Erm … I think my future affects my present I guess, cos what happens in the … what happens now affects what’s going to happen in the future. So if I plan out what’s going to happen in the future, I can do what I want to do now to make sure that happens in the future.
This need of a sense of purpose also emerged from Thomas and his wife Rita. Thomas and Rita wanted their children to have a clear idea of what to do with their lives. As parents who had children at young age, their narratives reflected a sense of missed opportunities and unfulfilled aspirations and now, approaching 40, they had some regrets about how things had turned out for them. However, they dealt with these feelings differently: while Rita was about to go back into education, Thomas was still unsure about what he really wanted to do in his life and continued to ‘float around’, as he admitted. Their son Jahil was preparing for his GCSEs and was predicted with a few Bs, despite his dyslexia and being diagnosed with a life-threatening disease only shortly prior to our interview with him. His words suggested how his perceived duty to succeed had been shaped by his parents and particularly his father’s sense of a lack of achievement:
I think my mum and dad just want me to be … better than they are, I guess. […] They don’t want me to be on the same level or lower than they–on, like, the money that they’re making.
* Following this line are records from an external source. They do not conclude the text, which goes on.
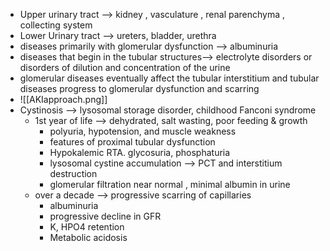 - Upper urinary tract --> kidney , vasculature , renal parenchyma , collecting system 
- Lower Urinary tract --> ureters, bladder, urethra 
- diseases primarily with glomerular dysfunction --> albuminuria 
- diseases that begin in the tubular structures--> electrolyte disorders or disorders of dilution and concentration of the urine
- glomerular diseases eventually affect the tubular interstitium and tubular diseases progress to glomerular dysfunction and scarring 
- ![[AKIapproach.png]]
- Cystinosis --> lysosomal storage disorder, childhood Fanconi syndrome 
	- 1st year of life --> dehydrated, salt wasting, poor feeding & growth 
		- polyuria, hypotension, and muscle weakness 
		- features of proximal tubular dysfunction 
		- Hypokalemic RTA. glycosuria, phosphaturia
		- lysosomal cystine accumulation --> PCT and interstitium destruction 
		- glomerular filtration near normal , minimal albumin in urine 
	- over a decade --> progressive scarring of capillaries 
		- albuminuria 
		- progressive decline in GFR 
		- K, HPO4 retention 
		- Metabolic acidosis  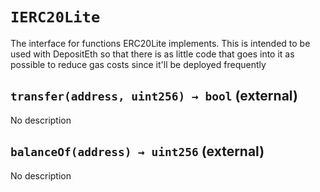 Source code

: # `IERC20Lite`

  The interface for functions ERC20Lite implements. This is intended to
          be used with DepositEth so that there is as little code that goes into
          it as possible to reduce gas costs since it'll be deployed frequently





## `transfer(address, uint256) → bool` (external)

No description


## `balanceOf(address) → uint256` (external)

No description



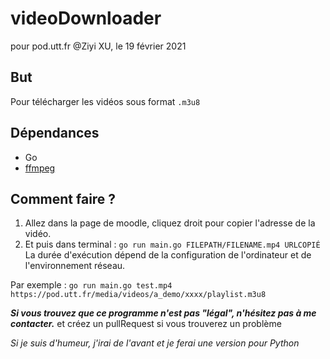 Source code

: # videoDownloader
pour pod.utt.fr
@Ziyi XU, le 19 février 2021

## But
Pour télécharger les vidéos sous format `.m3u8`

## Dépendances
- Go
- [ffmpeg](https://ffmpeg.org/download.html)

## Comment faire ?
1. Allez dans la page de moodle, cliquez droit pour copier l'adresse de la vidéo.
2. Et puis dans terminal :
`go run main.go FILEPATH/FILENAME.mp4 URLCOPIÉ`
La durée d'exécution dépend de la configuration de l'ordinateur et de l'environnement réseau.

Par exemple :
`go run main.go test.mp4 https://pod.utt.fr/media/videos/a_demo/xxxx/playlist.m3u8`


***Si vous trouvez que ce programme n'est pas "légal", n'hésitez pas à me contacter.***
et créez un pullRequest si vous trouverez un problème

*Si je suis d'humeur, j'irai de l'avant et je ferai une version pour Python*
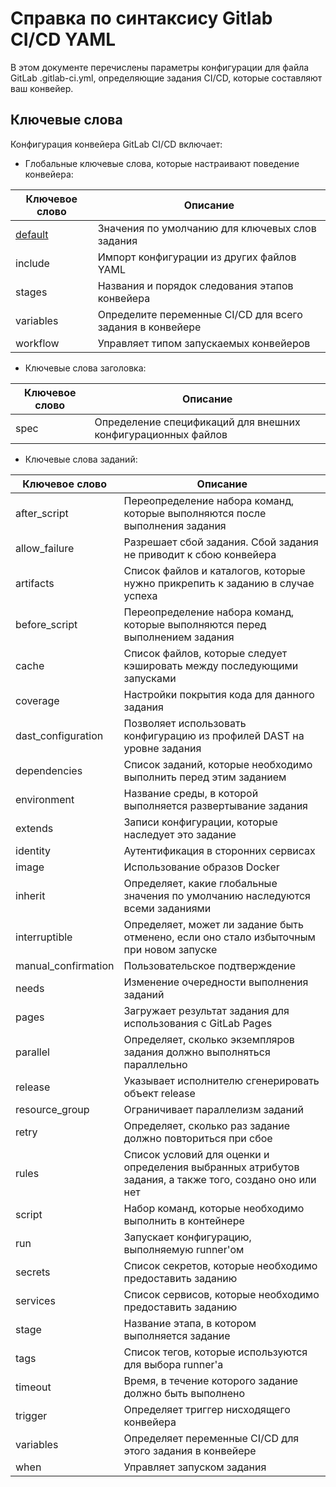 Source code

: # Справка по синтаксису Gitlab CI/CD YAML

В этом документе перечислены параметры конфигурации для файла GitLab .gitlab-ci.yml, определяющие задания CI/CD, которые составляют ваш конвейер.
## Ключевые слова
Конфигурация конвейера GitLab CI/CD включает:

 - Глобальные ключевые слова, которые настраивают поведение конвейера:
 
| Ключевое слово | Описание |
|--|--|
| [default](keywords/default.md) | Значения по умолчанию для ключевых слов задания |
| include | Импорт конфигурации из других файлов YAML |
| stages | Названия и порядок следования этапов конвейера |
| variables | Определите переменные CI/CD для всего задания в конвейере |
| workflow | Управляет типом запускаемых конвейеров |

- Ключевые слова заголовка:

| Ключевое слово | Описание |
|--|--|
| spec | Определение спецификаций для внешних конфигурационных файлов |

- Ключевые слова заданий:

| Ключевое слово | Описание |
|--|--|
| after_script | Переопределение набора команд, которые выполняются после выполнения задания |
| allow_failure | Разрешает сбой задания. Сбой задания не приводит к сбою конвейера |
|  artifacts | Список файлов и каталогов, которые нужно прикрепить к заданию в случае успеха |
| before_script | Переопределение набора команд, которые выполняются перед выполнением задания |
| cache | Список файлов, которые следует кэшировать между последующими запусками |
| coverage | Настройки покрытия кода для данного задания |
| dast_configuration | Позволяет использовать конфигурацию из профилей DAST на уровне задания |
| dependencies | Список заданий, которые необходимо выполнить перед этим заданием |
|  environment | Название среды, в которой выполняется развертывание задания |
| extends | Записи конфигурации, которые наследует это задание |
| identity | Аутентификация в сторонних сервисах |
| image | Использование образов Docker |
| inherit | Определяет, какие глобальные значения по умолчанию наследуются всеми заданиями |
|  interruptible | Определяет, может ли задание быть отменено, если оно стало избыточным при новом запуске |
| manual_confirmation | Пользовательское подтверждение |
| needs | Изменение очередности выполнения заданий |
| pages | Загружает результат задания для использования с GitLab Pages |
| parallel | Определяет, сколько экземпляров задания должно выполняться параллельно |
| release | Указывает исполнителю сгенерировать объект release |
| resource_group | Ограничивает параллелизм заданий |
| retry | Определяет, сколько раз задание должно повториться при сбое |
| rules | Список условий для оценки и определения выбранных атрибутов задания, а также того, создано оно или нет |
| script | Набор команд, которые необходимо выполнить в контейнере |
| run | Запускает конфигурацию, выполняемую runner'ом |
| secrets | Список секретов, которые необходимо предоставить заданию |
| services | Список сервисов, которые необходимо предоставить заданию |
| stage | Название этапа, в котором выполняется задание |
| tags | Список тегов, которые используются для выбора runner'а |
| timeout | Время, в течение которого задание должно быть выполнено |
| trigger | Определяет триггер нисходящего конвейера |
| variables | Определяет переменные CI/CD для этого задания в конвейере |
| when | Управляет запуском задания |
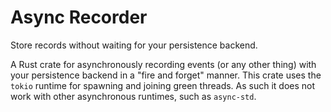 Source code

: # Async Recorder

Store records without waiting for your persistence backend.

A Rust crate for asynchronously recording events (or any other thing) with your persistence backend in a "fire and forget" manner. This crate uses the `tokio` runtime for spawning and joining green threads. As such it does not work with other asynchronous runtimes, such as `async-std`.
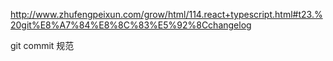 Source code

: http://www.zhufengpeixun.com/grow/html/114.react+typescript.html#t23.%20git%E8%A7%84%E8%8C%83%E5%92%8Cchangelog


git commit 规范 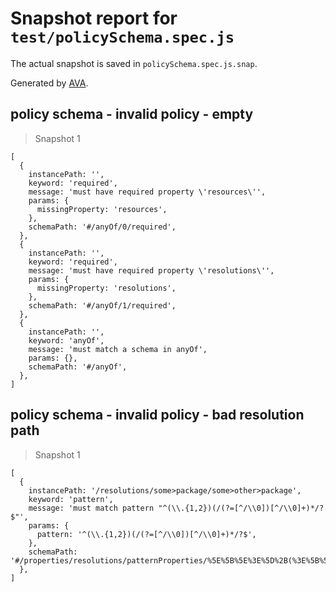 # Snapshot report for `test/policySchema.spec.js`

The actual snapshot is saved in `policySchema.spec.js.snap`.

Generated by [AVA](https://avajs.dev).

## policy schema - invalid policy - empty

> Snapshot 1

    [
      {
        instancePath: '',
        keyword: 'required',
        message: 'must have required property \'resources\'',
        params: {
          missingProperty: 'resources',
        },
        schemaPath: '#/anyOf/0/required',
      },
      {
        instancePath: '',
        keyword: 'required',
        message: 'must have required property \'resolutions\'',
        params: {
          missingProperty: 'resolutions',
        },
        schemaPath: '#/anyOf/1/required',
      },
      {
        instancePath: '',
        keyword: 'anyOf',
        message: 'must match a schema in anyOf',
        params: {},
        schemaPath: '#/anyOf',
      },
    ]

## policy schema - invalid policy - bad resolution path

> Snapshot 1

    [
      {
        instancePath: '/resolutions/some>package/some>other>package',
        keyword: 'pattern',
        message: 'must match pattern "^(\\.{1,2})(/(?=[^/\\0])[^/\\0]+)*/?$"',
        params: {
          pattern: '^(\\.{1,2})(/(?=[^/\\0])[^/\\0]+)*/?$',
        },
        schemaPath: '#/properties/resolutions/patternProperties/%5E%5B%5E%3E%5D%2B(%3E%5B%5E%3E%5D%2B)*%24/patternProperties/%5E%5B%5E%3E%5D%2B(%3E%5B%5E%3E%5D%2B)*%24/pattern',
      },
    ]
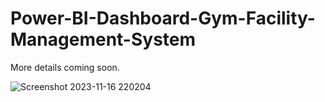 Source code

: # Power-BI-Dashboard-Gym-Facility-Management-System

More details coming soon.

![Screenshot 2023-11-16 220204](https://github.com/heranwang/Power-BI-Dashboard-Gym-Facility-Management-System/assets/148338886/721677d3-6d3b-42a6-9b7f-211972dd7f01)
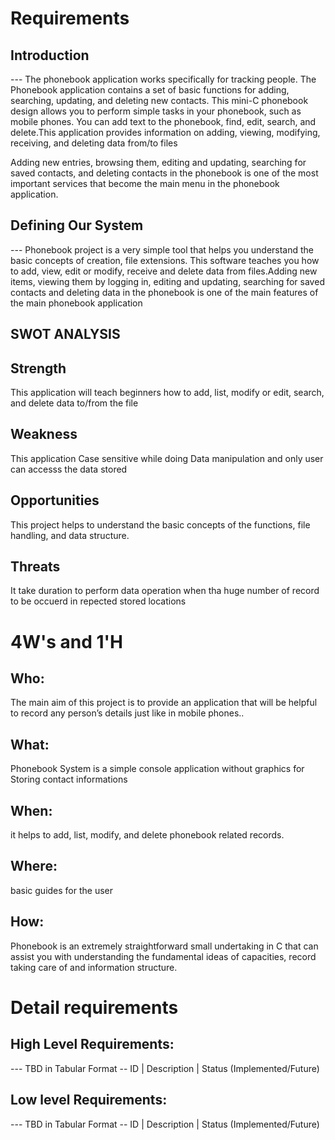 # Requirements
## Introduction
 --- The phonebook application works specifically for tracking people. The Phonebook application contains a set of basic functions for adding, searching, updating, and deleting new contacts. This mini-C phonebook design allows you to perform simple tasks in your phonebook, such as mobile phones. You can add text to the phonebook, find, edit, search, and delete.This application provides information on adding, viewing, modifying, receiving, and deleting data from/to files
 
Adding new entries, browsing them, editing and updating, searching for saved contacts, and deleting contacts in the phonebook is one of the most important services that become the main menu in the phonebook application.
 
 

## Defining Our System

 --- Phonebook project is a very simple tool that helps you understand the basic concepts of creation, file extensions. This software teaches you how to add, view, edit or modify, receive and delete data from files.Adding new items, viewing them by logging in, editing and updating, searching for saved contacts and deleting data in the phonebook is one of the main features of the main phonebook application
    
    
## SWOT ANALYSIS
## Strength

This application will teach beginners how to add, list, modify or edit, search, and delete data to/from the file

## Weakness
 
 This application Case sensitive while doing Data manipulation and only user can accesss the data stored

## Opportunities

This project helps to understand the basic concepts of the functions, file handling, and data structure.

## Threats

It take duration to perform data operation when tha huge number of record to be occuerd in repected stored locations  

# 4W&#39;s and 1&#39;H

## Who:

The main aim of this project is to provide an application that will be helpful to record any person’s details just like in mobile phones..

## What:

 Phonebook System is a simple console application without graphics for Storing contact informations

## When:

 it helps to add, list, modify, and delete phonebook related records.

## Where:

basic guides for the user 

## How:

Phonebook is an extremely straightforward small undertaking in C that can assist you with understanding the fundamental ideas of capacities, record taking care of and information structure. 

# Detail requirements
## High Level Requirements:
--- TBD in Tabular Format 
-- ID | Description | Status (Implemented/Future)


##  Low level Requirements:
--- TBD in Tabular Format 
-- ID | Description | Status (Implemented/Future)
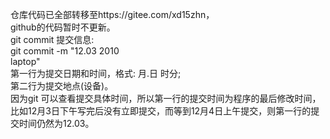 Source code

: 仓库代码已全部转移至https://gitee.com/xd15zhn，  
github的代码暂时不更新。  
git commit 提交信息:  
git commit -m "12.03 2010  
laptop"  
第一行为提交日期和时间，格式: 月.日 时分;  
第二行为提交地点(设备)。  
因为git 可以查看提交具体时间，所以第一行的提交时间为程序的最后修改时间，
比如12月3日下午写完后没有立即提交，而等到12月4日上午提交，则第一行的提交时间仍然为12.03。  
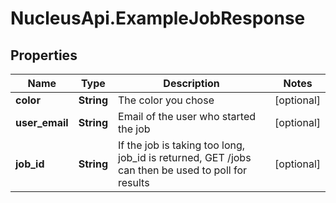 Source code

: # NucleusApi.ExampleJobResponse

## Properties
Name | Type | Description | Notes
------------ | ------------- | ------------- | -------------
**color** | **String** | The color you chose | [optional] 
**user_email** | **String** | Email of the user who started the job | [optional] 
**job_id** | **String** | If the job is taking too long, job_id is returned, GET /jobs can then be used to poll for results | [optional] 


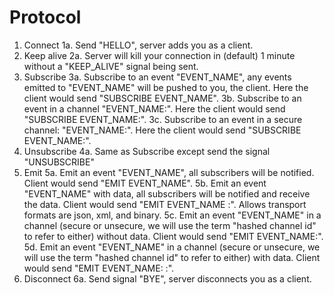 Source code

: # Protocol

1. Connect
   1a. Send "HELLO", server adds you as a client.
2. Keep alive
   2a. Server will kill your connection in (default) 1 minute without a "KEEP_ALIVE" signal being sent.
3. Subscribe
   3a. Subscribe to an event "EVENT_NAME", any events emitted to "EVENT_NAME" will be pushed to you, the client. Here the client would send "SUBSCRIBE EVENT_NAME".
   3b. Subscribe to an event in a channel "EVENT_NAME:<base64-encoded channel id>". Here the client would send "SUBSCRIBE EVENT_NAME:<base64-encoded channel id>".
   3c. Subscribe to an event in a secure channel: "EVENT_NAME:<encyphered channel id>". Here the client would send "SUBSCRIBE EVENT_NAME:<encyphered channel id>".
4. Unsubscribe
   4a. Same as Subscribe except send the signal "UNSUBSCRIBE"
5. Emit
   5a. Emit an event "EVENT_NAME", all subscribers will be notified. Client would send "EMIT EVENT_NAME".
   5b. Emit an event "EVENT_NAME" with data, all subscribers will be notified and receive the data. Client would send "EMIT EVENT_NAME <transport format>:<transport encoded data>". Allows transport formats are json, xml, and binary.
   5c. Emit an event "EVENT_NAME" in a channel (secure or unsecure, we will use the term "hashed channel id" to refer to either) without data. Client would send "EMIT EVENT_NAME:<hashed channel id>".
   5d. Emit an event "EVENT_NAME" in a channel (secure or unsecure, we will use the term "hashed channel id" to refer to either) with data. Client would send "EMIT EVENT_NAME:<hashed channel id> <transport format>:<transport encoded data>".
6. Disconnect
   6a. Send signal "BYE", server disconnects you as a client.
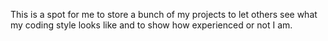 This is a spot for me to store a bunch of my projects to let others see what my coding style looks like and to show how experienced or not I am.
They want me to make more money than they’re making and have a better life than they’ve had. So, yeah. But they don’t have any set path or nothing, they just say ‘do what you want to be, it’s your option’. My dad hasn’t achieved his dreams. My mum, I’m not sure, I’ve never really asked them, but I know my dad hasn’t.
Jahil’s reference to his parents’ earnings as a marker of family status and achievements also reflected a ‘materialistic approach to success’, somewhat mirroring his father. This approach was actually a concern for his mother Rita who spoke about Thomas needing control over his shopping habits, as he tended to buy things they did not really need, such as ‘big new speakers or a huge flat-screen TV’. This rush to consume happened for a reason, and Rita contextualised this in Thomas’ behaviour: as he had had to learn to look after himself at a young age, he then wanted to provide a better and easier life for his family, avoiding the difficulties and constraints he had experienced. Hence, shopping was for him a way to show he could provide for the family. Moreover, having had their first child when they were really young increased the pace of their coming of age, leaving a feeling of needing to catch up with what they had left behind to prioritise their children. Intergenerational analysis sheds light on the implications of the parents’ biographies on their children.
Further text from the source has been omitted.